── Records provided
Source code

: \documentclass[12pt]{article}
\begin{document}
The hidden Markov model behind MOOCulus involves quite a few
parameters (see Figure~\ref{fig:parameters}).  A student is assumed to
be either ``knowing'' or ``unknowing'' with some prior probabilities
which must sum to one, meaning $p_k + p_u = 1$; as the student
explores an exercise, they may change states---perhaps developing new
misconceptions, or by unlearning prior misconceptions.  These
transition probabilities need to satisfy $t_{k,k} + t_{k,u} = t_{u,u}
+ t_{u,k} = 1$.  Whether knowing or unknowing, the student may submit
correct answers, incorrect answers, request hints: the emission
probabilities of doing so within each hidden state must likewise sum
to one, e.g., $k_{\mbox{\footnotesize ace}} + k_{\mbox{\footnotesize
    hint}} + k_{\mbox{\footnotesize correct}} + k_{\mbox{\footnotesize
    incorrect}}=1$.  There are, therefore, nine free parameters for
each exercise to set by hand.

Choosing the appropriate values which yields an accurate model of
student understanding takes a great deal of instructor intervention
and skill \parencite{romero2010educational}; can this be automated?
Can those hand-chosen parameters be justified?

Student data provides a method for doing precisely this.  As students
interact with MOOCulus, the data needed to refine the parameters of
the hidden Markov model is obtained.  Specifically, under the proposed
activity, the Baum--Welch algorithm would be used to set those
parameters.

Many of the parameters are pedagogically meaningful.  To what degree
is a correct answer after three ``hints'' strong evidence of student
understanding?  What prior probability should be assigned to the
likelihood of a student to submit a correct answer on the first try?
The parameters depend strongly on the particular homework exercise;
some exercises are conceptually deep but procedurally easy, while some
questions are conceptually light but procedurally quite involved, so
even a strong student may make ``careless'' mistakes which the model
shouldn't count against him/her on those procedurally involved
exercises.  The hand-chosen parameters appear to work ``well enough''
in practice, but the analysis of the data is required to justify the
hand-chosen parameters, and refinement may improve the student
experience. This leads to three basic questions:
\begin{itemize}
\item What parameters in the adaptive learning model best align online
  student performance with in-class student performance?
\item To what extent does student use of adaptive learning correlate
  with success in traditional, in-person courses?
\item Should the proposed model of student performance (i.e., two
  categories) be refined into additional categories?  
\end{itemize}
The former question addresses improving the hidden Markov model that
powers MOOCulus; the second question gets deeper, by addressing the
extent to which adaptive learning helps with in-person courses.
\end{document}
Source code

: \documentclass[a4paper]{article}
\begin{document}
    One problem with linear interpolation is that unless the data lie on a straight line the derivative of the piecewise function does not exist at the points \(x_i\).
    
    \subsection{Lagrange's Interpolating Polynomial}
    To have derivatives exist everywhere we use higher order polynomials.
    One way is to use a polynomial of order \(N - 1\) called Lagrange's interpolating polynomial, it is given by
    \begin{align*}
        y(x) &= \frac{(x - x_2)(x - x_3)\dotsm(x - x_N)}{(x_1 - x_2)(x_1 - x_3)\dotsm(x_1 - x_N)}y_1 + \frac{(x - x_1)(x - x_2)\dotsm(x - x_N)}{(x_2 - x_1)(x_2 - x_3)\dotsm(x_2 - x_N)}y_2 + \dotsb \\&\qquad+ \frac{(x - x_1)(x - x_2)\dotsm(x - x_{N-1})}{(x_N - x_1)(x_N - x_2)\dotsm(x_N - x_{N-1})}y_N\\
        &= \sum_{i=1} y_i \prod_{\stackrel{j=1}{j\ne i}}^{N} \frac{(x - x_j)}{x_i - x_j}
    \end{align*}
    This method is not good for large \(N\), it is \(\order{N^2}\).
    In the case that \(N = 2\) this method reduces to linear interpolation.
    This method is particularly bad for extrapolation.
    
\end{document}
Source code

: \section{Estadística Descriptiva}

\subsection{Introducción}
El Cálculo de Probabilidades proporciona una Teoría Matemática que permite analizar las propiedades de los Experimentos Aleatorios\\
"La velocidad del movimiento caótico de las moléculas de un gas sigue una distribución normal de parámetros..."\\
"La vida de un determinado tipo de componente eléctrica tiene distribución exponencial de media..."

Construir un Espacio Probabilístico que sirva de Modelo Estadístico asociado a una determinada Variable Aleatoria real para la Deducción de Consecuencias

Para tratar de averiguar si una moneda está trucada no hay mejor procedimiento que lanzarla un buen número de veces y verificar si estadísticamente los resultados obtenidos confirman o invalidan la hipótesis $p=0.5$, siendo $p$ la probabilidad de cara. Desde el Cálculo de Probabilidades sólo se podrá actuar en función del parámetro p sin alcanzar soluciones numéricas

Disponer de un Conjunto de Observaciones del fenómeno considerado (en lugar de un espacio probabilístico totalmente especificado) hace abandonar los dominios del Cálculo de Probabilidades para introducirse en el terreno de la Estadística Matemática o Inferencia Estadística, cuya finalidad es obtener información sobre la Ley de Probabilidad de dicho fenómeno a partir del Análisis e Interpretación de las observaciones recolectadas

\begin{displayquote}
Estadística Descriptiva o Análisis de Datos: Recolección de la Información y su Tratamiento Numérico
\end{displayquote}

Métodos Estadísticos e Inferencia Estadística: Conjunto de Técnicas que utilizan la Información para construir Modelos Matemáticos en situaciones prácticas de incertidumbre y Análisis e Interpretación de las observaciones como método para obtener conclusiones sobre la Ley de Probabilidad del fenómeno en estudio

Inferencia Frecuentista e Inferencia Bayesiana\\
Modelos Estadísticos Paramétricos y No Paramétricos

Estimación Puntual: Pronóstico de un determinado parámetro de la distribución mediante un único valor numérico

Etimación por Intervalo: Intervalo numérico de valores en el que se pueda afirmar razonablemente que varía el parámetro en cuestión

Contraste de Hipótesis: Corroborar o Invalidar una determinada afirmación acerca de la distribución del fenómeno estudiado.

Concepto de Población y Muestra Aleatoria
────
### Activity
Some lines of the records may hold the word "footnotesize". How many do? Answer with a number and nothing else.

### Answer area
2